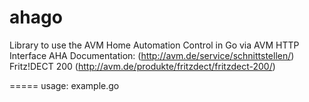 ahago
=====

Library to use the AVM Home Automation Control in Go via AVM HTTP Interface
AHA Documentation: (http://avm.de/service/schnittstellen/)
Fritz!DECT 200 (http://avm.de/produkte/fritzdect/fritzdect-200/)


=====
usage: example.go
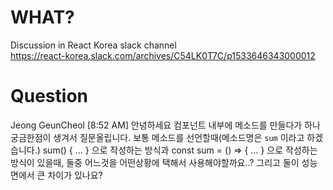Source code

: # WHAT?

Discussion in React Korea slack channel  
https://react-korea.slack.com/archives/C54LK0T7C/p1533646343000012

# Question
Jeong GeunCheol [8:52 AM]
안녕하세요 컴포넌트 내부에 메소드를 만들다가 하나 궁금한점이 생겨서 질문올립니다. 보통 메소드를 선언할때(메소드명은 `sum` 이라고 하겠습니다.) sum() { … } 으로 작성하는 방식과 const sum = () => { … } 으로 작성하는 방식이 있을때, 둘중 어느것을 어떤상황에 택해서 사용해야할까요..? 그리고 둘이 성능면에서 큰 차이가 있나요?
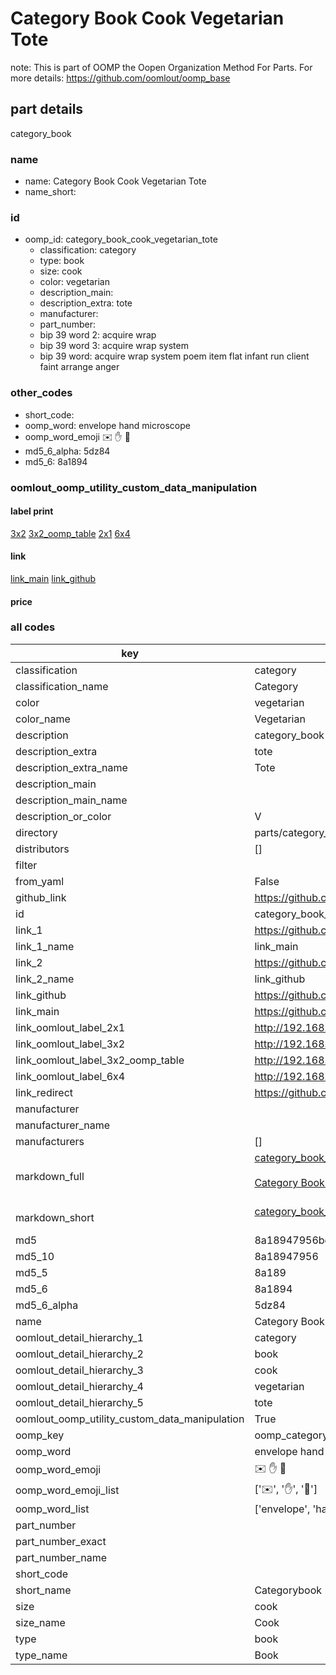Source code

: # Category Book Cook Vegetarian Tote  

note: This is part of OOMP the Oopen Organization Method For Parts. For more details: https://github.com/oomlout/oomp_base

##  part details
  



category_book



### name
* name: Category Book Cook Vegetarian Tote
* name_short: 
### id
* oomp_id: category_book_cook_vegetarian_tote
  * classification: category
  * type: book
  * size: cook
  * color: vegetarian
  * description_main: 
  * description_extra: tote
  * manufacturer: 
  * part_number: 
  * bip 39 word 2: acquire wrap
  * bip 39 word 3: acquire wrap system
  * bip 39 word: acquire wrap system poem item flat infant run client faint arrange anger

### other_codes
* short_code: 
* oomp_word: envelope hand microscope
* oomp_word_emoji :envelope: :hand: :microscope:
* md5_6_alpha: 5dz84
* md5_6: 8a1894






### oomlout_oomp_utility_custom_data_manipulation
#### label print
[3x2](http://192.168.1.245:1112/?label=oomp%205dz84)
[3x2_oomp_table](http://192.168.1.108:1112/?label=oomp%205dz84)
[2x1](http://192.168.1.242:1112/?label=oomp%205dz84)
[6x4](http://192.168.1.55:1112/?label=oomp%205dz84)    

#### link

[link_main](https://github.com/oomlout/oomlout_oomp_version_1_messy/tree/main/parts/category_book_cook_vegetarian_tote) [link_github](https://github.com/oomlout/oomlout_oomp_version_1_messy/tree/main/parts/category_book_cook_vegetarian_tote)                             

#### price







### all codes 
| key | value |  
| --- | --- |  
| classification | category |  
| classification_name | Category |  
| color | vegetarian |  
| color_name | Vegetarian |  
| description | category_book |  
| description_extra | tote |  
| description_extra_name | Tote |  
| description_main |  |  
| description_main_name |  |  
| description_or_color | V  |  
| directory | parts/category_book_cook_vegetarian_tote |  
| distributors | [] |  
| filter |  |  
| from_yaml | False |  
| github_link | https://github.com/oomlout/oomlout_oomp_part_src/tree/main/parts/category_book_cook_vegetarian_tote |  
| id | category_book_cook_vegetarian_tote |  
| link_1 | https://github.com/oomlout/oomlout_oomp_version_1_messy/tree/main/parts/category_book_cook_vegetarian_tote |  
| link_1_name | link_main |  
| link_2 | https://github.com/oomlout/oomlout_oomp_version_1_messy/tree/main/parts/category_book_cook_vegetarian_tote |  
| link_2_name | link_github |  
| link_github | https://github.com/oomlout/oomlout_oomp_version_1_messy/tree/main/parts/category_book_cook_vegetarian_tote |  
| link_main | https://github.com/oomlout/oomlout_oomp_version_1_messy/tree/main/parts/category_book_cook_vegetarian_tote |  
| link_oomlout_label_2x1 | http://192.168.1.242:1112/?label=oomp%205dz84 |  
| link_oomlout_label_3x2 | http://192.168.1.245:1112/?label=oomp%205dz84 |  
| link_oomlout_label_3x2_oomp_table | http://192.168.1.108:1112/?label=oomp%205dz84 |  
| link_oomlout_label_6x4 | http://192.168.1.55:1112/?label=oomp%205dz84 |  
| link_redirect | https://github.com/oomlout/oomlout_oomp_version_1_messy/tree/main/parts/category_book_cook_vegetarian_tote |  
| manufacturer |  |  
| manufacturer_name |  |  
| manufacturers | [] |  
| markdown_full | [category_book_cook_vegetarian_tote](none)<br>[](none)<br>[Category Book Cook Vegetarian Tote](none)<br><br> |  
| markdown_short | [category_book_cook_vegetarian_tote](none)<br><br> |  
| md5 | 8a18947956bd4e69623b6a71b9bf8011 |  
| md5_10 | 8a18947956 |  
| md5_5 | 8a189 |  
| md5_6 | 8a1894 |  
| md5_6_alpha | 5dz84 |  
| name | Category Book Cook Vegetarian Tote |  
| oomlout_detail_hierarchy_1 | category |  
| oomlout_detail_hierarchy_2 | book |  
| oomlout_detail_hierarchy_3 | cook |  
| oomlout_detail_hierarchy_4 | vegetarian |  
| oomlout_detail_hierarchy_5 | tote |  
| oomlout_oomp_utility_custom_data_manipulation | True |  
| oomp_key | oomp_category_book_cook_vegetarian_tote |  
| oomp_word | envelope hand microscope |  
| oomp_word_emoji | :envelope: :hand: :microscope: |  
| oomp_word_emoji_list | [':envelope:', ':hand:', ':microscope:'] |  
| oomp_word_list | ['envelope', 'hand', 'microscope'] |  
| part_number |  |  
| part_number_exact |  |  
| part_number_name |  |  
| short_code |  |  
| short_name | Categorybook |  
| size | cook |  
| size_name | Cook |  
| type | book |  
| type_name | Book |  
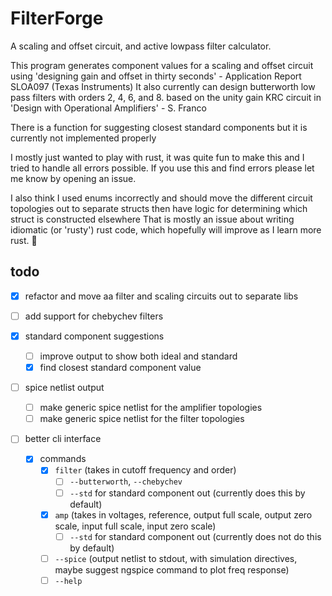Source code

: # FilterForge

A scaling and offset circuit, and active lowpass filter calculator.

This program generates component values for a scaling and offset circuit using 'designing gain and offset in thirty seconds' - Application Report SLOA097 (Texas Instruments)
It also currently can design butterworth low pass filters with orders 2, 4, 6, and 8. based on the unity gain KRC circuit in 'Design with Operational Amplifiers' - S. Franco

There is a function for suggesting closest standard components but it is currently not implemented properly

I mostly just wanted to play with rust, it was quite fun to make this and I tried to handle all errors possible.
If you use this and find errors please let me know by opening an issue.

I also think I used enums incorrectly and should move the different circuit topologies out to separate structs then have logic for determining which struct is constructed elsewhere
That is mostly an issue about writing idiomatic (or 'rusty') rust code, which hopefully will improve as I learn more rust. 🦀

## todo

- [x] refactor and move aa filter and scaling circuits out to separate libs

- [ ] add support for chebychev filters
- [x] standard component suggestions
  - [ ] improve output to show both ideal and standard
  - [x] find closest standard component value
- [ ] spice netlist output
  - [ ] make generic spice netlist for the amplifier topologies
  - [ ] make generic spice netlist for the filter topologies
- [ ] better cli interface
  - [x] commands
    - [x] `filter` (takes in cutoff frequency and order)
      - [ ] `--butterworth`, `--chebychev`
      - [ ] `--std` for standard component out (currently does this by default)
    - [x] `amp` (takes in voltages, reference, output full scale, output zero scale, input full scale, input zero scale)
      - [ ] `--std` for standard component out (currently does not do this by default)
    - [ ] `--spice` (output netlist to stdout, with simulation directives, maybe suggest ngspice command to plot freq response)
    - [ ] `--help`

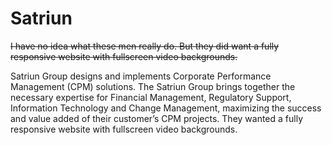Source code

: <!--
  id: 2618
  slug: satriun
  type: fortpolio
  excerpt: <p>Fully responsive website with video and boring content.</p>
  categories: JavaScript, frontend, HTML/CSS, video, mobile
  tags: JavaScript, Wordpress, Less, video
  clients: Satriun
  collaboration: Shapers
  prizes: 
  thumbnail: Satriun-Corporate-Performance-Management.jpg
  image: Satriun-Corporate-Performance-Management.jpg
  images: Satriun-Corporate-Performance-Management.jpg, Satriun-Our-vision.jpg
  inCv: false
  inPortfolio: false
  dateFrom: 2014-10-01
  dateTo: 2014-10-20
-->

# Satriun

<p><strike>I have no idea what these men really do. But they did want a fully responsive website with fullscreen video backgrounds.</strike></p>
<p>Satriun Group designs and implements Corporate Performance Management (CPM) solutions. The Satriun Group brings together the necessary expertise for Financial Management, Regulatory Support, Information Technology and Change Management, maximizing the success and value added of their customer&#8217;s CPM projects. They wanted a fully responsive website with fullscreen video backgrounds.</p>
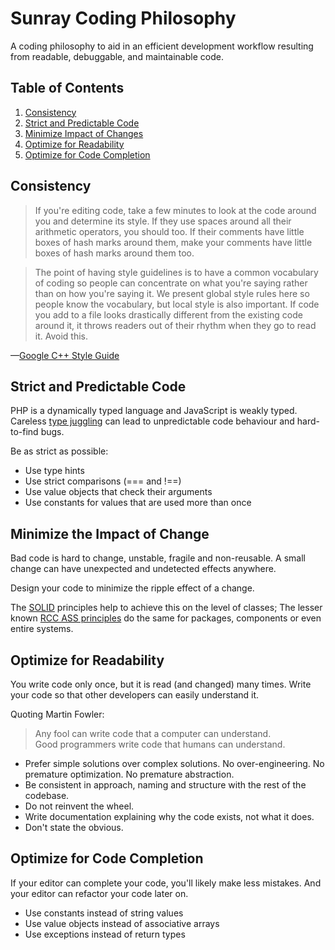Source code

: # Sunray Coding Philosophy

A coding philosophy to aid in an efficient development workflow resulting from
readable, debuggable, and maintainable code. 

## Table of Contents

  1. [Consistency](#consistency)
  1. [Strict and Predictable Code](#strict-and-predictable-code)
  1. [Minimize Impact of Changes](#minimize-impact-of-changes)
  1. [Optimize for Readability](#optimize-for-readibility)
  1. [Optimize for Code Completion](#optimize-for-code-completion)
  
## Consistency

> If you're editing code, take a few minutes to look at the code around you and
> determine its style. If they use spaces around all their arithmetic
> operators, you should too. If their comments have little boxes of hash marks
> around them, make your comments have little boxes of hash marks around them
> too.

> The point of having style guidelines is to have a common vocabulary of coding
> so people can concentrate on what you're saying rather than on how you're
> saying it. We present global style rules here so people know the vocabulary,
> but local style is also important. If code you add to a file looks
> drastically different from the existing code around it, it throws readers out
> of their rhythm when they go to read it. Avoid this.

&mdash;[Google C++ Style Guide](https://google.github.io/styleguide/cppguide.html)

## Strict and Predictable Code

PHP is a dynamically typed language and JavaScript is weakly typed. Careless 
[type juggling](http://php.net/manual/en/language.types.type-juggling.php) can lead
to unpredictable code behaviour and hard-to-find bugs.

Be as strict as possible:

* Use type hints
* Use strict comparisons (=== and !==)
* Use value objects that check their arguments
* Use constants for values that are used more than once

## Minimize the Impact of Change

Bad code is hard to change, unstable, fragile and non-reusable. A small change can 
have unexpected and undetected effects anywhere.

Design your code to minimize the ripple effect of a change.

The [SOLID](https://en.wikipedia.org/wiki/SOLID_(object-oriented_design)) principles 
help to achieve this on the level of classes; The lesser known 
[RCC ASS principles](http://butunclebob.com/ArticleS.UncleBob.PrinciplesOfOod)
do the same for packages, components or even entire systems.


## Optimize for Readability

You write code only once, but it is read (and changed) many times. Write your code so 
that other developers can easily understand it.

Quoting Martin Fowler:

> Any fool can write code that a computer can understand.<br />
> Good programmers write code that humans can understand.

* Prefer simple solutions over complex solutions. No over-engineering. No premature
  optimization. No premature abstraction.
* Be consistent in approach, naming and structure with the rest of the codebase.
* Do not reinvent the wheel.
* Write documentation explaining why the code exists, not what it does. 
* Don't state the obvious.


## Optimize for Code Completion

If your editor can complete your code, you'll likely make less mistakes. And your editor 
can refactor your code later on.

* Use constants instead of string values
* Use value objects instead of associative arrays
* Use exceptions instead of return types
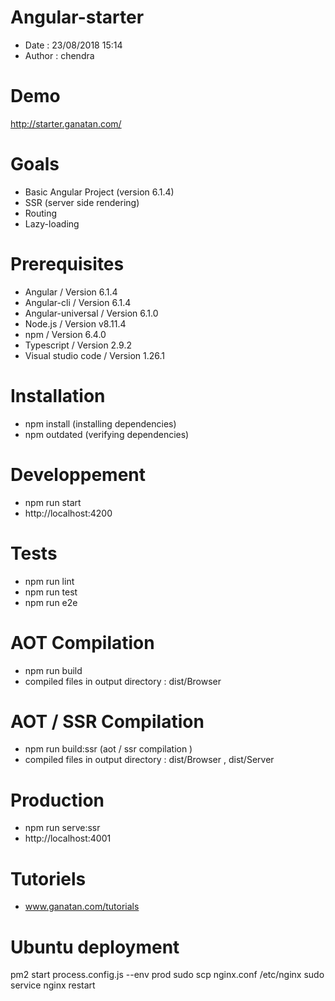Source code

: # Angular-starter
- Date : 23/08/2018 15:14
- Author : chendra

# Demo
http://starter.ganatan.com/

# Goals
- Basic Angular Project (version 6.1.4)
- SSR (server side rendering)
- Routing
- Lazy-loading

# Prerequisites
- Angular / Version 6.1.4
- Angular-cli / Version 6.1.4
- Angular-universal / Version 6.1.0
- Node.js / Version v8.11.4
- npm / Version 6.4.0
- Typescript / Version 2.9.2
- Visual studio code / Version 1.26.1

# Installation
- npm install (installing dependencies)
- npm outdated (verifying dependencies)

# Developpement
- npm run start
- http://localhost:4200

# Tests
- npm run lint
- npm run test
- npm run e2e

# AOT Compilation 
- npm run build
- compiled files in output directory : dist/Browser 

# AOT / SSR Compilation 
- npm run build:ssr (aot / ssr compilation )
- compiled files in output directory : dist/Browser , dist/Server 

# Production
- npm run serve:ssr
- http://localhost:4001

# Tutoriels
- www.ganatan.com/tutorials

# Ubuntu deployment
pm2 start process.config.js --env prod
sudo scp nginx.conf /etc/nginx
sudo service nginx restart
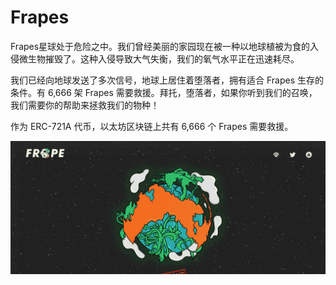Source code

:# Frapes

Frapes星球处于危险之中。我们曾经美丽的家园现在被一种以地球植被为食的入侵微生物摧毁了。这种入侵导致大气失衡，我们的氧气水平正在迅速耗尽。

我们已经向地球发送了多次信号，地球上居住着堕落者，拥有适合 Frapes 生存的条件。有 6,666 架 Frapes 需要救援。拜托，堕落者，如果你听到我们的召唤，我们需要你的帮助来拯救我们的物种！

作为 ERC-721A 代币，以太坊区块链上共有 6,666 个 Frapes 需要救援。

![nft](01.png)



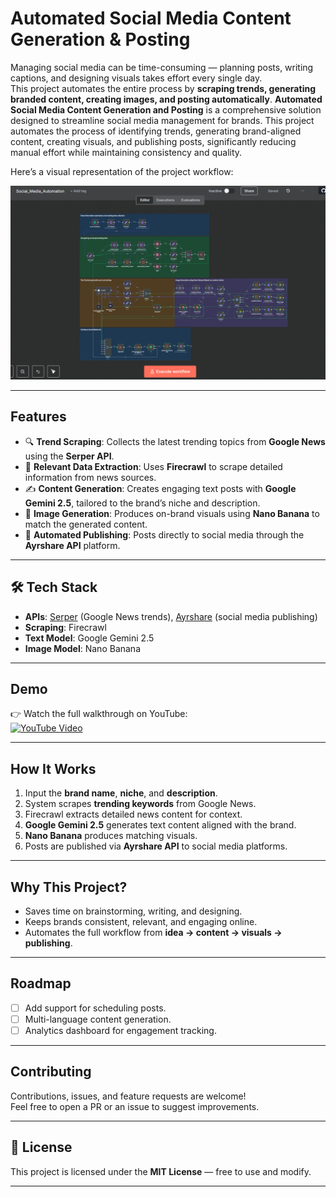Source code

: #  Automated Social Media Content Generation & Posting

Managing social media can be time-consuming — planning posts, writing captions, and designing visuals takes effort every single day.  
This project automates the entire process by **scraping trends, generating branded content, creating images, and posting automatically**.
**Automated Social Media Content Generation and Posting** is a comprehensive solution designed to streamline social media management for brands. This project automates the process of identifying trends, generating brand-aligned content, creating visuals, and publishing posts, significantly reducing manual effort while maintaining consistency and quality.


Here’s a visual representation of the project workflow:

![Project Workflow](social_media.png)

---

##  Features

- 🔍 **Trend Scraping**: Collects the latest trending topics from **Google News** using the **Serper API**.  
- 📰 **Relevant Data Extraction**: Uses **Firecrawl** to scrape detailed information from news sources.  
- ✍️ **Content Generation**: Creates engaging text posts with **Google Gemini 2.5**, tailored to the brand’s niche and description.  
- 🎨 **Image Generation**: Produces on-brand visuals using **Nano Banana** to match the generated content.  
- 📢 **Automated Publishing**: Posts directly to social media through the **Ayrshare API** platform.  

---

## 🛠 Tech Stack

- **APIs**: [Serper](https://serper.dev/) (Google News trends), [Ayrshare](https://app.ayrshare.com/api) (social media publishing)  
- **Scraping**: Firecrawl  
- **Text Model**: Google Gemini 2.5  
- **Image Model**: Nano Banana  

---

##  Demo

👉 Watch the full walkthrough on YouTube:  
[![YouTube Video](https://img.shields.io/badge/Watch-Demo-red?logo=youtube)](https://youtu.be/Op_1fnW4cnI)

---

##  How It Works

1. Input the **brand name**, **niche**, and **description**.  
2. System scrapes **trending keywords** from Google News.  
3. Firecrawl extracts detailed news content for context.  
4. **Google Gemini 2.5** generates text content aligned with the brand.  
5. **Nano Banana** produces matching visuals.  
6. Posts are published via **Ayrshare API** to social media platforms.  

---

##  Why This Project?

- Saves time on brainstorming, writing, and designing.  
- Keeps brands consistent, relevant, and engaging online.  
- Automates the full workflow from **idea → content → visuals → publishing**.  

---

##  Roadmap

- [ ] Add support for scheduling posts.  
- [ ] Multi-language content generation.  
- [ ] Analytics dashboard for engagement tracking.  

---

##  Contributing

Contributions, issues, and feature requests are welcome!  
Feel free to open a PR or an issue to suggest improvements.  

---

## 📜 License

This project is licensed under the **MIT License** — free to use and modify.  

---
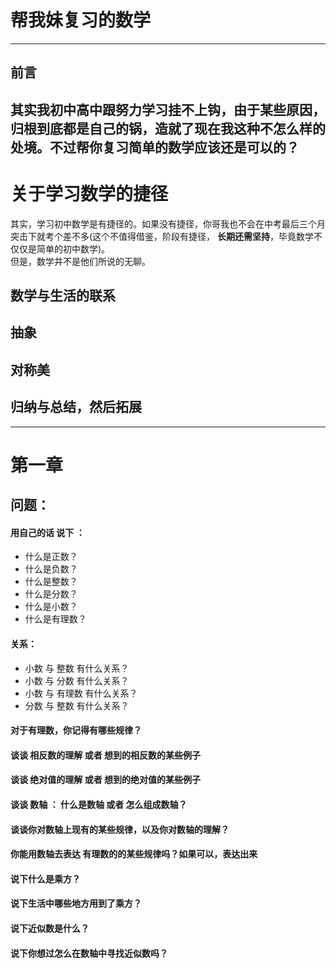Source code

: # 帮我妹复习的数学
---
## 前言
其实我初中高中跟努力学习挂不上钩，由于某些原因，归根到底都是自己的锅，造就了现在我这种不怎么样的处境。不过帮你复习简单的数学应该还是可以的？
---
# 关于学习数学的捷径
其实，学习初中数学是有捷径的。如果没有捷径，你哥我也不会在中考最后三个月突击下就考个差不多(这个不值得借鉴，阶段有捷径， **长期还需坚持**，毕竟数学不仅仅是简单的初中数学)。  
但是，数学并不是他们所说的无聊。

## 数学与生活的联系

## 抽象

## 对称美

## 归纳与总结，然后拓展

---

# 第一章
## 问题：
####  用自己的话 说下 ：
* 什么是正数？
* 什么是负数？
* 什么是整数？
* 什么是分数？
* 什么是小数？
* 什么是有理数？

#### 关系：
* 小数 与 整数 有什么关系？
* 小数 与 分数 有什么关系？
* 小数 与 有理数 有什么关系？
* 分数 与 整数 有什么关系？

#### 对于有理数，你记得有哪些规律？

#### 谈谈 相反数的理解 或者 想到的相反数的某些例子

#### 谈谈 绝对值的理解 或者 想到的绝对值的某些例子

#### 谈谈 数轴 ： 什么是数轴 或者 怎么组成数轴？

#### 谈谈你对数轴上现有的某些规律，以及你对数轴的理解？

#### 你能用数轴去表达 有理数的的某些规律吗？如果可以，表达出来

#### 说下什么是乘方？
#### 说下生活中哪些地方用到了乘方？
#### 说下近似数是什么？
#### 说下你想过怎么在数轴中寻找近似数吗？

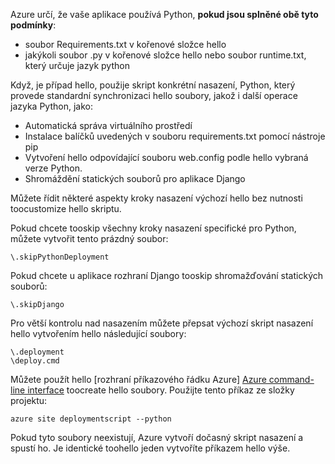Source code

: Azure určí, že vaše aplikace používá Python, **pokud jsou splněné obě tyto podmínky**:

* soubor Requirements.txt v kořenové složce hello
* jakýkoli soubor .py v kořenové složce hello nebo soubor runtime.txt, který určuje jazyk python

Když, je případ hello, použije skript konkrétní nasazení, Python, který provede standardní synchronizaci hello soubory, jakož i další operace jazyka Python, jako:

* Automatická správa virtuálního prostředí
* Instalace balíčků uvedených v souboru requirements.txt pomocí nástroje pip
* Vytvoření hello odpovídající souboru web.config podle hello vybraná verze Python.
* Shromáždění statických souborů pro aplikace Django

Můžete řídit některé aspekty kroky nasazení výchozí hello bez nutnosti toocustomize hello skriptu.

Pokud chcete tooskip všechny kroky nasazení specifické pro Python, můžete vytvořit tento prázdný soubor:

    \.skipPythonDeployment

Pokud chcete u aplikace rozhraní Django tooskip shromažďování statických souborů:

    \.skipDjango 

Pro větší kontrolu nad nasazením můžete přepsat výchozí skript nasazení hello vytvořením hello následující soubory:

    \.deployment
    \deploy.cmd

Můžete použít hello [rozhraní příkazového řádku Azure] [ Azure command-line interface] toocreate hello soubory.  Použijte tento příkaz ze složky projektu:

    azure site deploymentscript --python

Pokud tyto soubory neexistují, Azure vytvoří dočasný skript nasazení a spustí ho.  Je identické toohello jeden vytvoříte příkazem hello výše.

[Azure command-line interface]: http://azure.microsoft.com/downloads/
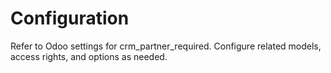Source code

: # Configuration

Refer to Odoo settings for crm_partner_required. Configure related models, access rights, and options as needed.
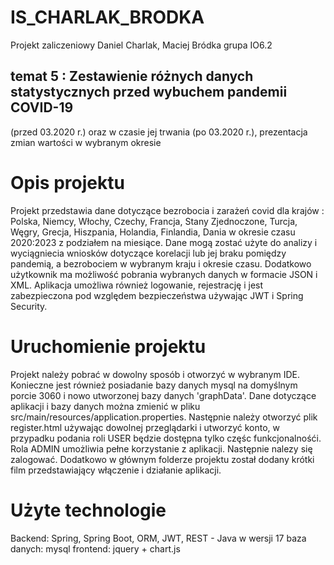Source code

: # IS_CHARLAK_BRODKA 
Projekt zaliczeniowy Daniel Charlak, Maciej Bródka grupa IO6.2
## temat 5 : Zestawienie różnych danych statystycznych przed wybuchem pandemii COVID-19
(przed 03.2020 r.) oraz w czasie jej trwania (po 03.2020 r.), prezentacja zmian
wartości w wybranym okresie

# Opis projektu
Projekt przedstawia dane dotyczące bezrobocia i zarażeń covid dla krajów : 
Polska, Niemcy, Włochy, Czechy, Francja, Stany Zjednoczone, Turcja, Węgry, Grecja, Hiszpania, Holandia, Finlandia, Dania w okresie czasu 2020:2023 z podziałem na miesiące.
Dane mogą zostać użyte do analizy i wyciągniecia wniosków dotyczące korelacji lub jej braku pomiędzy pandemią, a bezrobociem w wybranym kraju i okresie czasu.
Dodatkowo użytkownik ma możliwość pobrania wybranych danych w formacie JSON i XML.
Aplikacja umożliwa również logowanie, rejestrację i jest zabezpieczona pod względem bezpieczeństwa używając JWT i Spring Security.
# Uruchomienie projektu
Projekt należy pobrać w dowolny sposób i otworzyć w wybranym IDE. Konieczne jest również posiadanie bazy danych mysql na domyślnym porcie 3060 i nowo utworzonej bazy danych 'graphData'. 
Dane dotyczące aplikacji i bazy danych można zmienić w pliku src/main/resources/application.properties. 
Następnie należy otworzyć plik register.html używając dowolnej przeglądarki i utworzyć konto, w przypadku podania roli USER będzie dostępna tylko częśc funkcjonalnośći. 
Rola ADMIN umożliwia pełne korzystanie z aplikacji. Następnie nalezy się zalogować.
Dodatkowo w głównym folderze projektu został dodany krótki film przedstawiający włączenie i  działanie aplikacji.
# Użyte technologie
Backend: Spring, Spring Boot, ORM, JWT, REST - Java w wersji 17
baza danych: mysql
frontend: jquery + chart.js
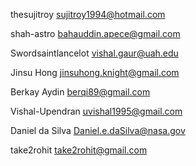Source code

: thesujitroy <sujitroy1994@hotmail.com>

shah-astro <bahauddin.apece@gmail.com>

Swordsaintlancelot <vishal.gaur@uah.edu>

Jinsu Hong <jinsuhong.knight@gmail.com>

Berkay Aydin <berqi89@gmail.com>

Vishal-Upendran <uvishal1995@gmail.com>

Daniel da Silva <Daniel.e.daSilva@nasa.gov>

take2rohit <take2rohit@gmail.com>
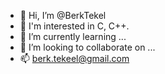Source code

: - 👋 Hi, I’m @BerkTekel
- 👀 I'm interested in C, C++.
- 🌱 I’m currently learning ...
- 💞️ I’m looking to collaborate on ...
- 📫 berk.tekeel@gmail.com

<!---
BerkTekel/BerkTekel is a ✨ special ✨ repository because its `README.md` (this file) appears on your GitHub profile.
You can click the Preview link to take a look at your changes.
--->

● ● ● ●

→ **Problem**:
Wherever the word "Ayrshare" occurs in a line of the listing, copy that line.

→ **Answer to this exercise**:
- 📢 **Automated Publishing**: Posts directly to social media through the **Ayrshare API** platform.  
- **APIs**: [Serper](https://serper.dev/) (Google News trends), [Ayrshare](https://app.ayrshare.com/api) (social media publishing)  
6. Posts are published via **Ayrshare API** to social media platforms.  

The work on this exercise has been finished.